This article Why Women Are Silent | Justine Larbalestier reminds us all, that sexual harassment and rape are legitimised by a culture that accept this as normal and that tells women that they are over-reacting when they try and object or speak out.
In the 1990s I worked for a Australian Commonwealth Department that shall be nameless. But is probably recognised by many as soon as I say that the Secretary of the Department was a well known and constant sexual harassment menace. While nothing was ever done to address the problem, there were many things done to manage it.
For example, at every event attended by the Secretary a minder was appointed to follow him and to stop him finding a reason for going out of the social space alone with any women or sharing a car home and so on. They told me they had to be quite vigilant. This was an official part of someone’s job and no-one seemed to think this unacceptable.

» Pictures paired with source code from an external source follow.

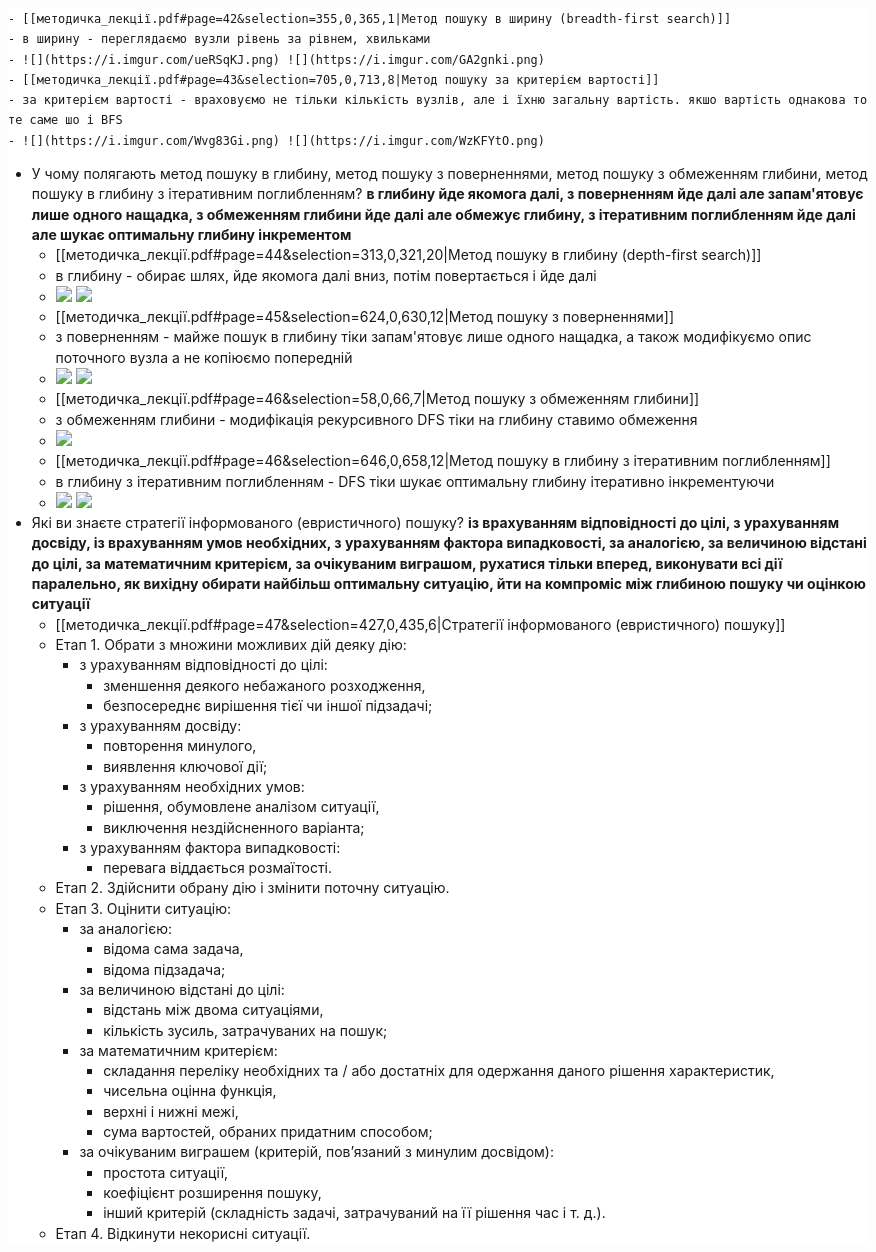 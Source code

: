 	- [[методичка_лекції.pdf#page=42&selection=355,0,365,1|Метод пошуку в ширину (breadth-first search)]]
	- в ширину - переглядаємо вузли рівень за рівнем, хвильками 
	- ![](https://i.imgur.com/ueRSqKJ.png) ![](https://i.imgur.com/GA2gnki.png)
	- [[методичка_лекції.pdf#page=43&selection=705,0,713,8|Метод пошуку за критерієм вартості]]
	- за критерієм вартості - враховуємо не тільки кількість вузлів, але і їхню загальну вартість. якшо вартість однакова то те саме шо і BFS
	- ![](https://i.imgur.com/Wvg83Gi.png) ![](https://i.imgur.com/WzKFYtO.png)
- У чому полягають метод пошуку в глибину, метод пошуку з поверненнями, метод пошуку з обмеженням глибини, метод пошуку в глибину з ітеративним поглибленням? **в глибину йде якомога далі, з поверненням йде далі але запам'ятовує лише одного нащадка, з обмеженням глибини йде далі але обмежує глибину, з ітеративним поглибленням йде далі але шукає оптимальну глибину інкрементом**
	- [[методичка_лекції.pdf#page=44&selection=313,0,321,20|Метод пошуку в глибину (depth-first search)]]
	- в глибину - обирає шлях, йде якомога далі вниз, потім повертається і йде далі 
	- ![](https://i.imgur.com/kTR3nv4.png) ![](https://i.imgur.com/v7z1z5J.png)
	- [[методичка_лекції.pdf#page=45&selection=624,0,630,12|Метод пошуку з поверненнями]]
	- з поверненням - майже пошук в глибину тіки запам'ятовує лише одного нащадка, а також модифікуємо опис поточного вузла а не копіюємо попередній 
	- ![](https://i.imgur.com/HWTZ5qj.png) ![](https://i.imgur.com/E9N8INv.png)
	- [[методичка_лекції.pdf#page=46&selection=58,0,66,7|Метод пошуку з обмеженням глибини]]
	- з обмеженням глибини - модифікація рекурсивного DFS тіки на глибину ставимо обмеження 
	- ![](https://i.imgur.com/2RIQ5rU.png)
	- [[методичка_лекції.pdf#page=46&selection=646,0,658,12|Метод пошуку в глибину з ітеративним поглибленням]]
	- в глибину з ітеративним поглибленням - DFS тіки шукає оптимальну глибину ітеративно інкрементуючи 
	- ![](https://i.imgur.com/187v3MH.png) ![](https://i.imgur.com/HhIiG7x.png)
- Які ви знаєте стратегії інформованого (евристичного) пошуку? **із врахуванням відповідності до цілі, з урахуванням досвіду, із врахуванням умов необхідних, з урахуванням фактора випадковості, за аналогією, за величиною відстані до цілі, за математичним критерієм, за очікуваним виграшом, рухатися тільки вперед, виконувати всі дії паралельно, як вихідну обирати найбільш оптимальну ситуацію, йти на компроміс між глибиною пошуку чи оцінкою ситуації**
	- [[методичка_лекції.pdf#page=47&selection=427,0,435,6|Стратегії інформованого (евристичного) пошуку]]
	- Етап 1. Обрати з множини можливих дій деяку дію: 
		- з урахуванням відповідності до цілі: 
			- зменшення деякого небажаного розходження, 
			- безпосереднє вирішення тієї чи іншої підзадачі; 
		- з урахуванням досвіду: 
			- повторення минулого, 
			- виявлення ключової дії; 
		- з урахуванням необхідних умов: 
			- рішення, обумовлене аналізом ситуації, 
			- виключення нездійсненного варіанта; 
		- з урахуванням фактора випадковості:
			- перевага віддається розмаїтості. 
	- Етап 2. Здійснити обрану дію і змінити поточну ситуацію. 
	- Етап 3. Оцінити ситуацію: 
		- за аналогією: 
			- відома сама задача, 
			- відома підзадача; 
		- за величиною відстані до цілі: 
			- відстань між двома ситуаціями, 
			- кількість зусиль, затрачуваних на пошук; 
		- за математичним критерієм: 
			- складання переліку необхідних та / або достатніх для одержання даного рішення характеристик, 
			- чисельна оцінна функція, 
			- верхні і нижні межі, 
			- сума вартостей, обраних придатним способом; 
		- за очікуваним виграшем (критерій, пов’язаний з минулим досвідом): 
			- простота ситуації, 
			- коефіцієнт розширення пошуку, 
			- інший критерій (складність задачі, затрачуваний на її рішення час і т. д.). 
	- Етап 4. Відкинути некорисні ситуації.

But the appalling-ness of this normalising culture really came home to me on one particular day when I had to report on an important project, that was running into problems, to a meeting of all the senior executives. At one point I said ‘ What will be the consequences of this project not delivering on time?”
The answer from a senior male bureaucrat: ” You get to spend an hour alone with the Secretary”. This was in front of over 40 senior public servants many of them female. I don’t remember that anyone objected, but the laughter rang in my ears for a long time. I can still recall my sense of angry humiliation.
I do understand why women are silent but to this day I wish I had named this talk for what is was.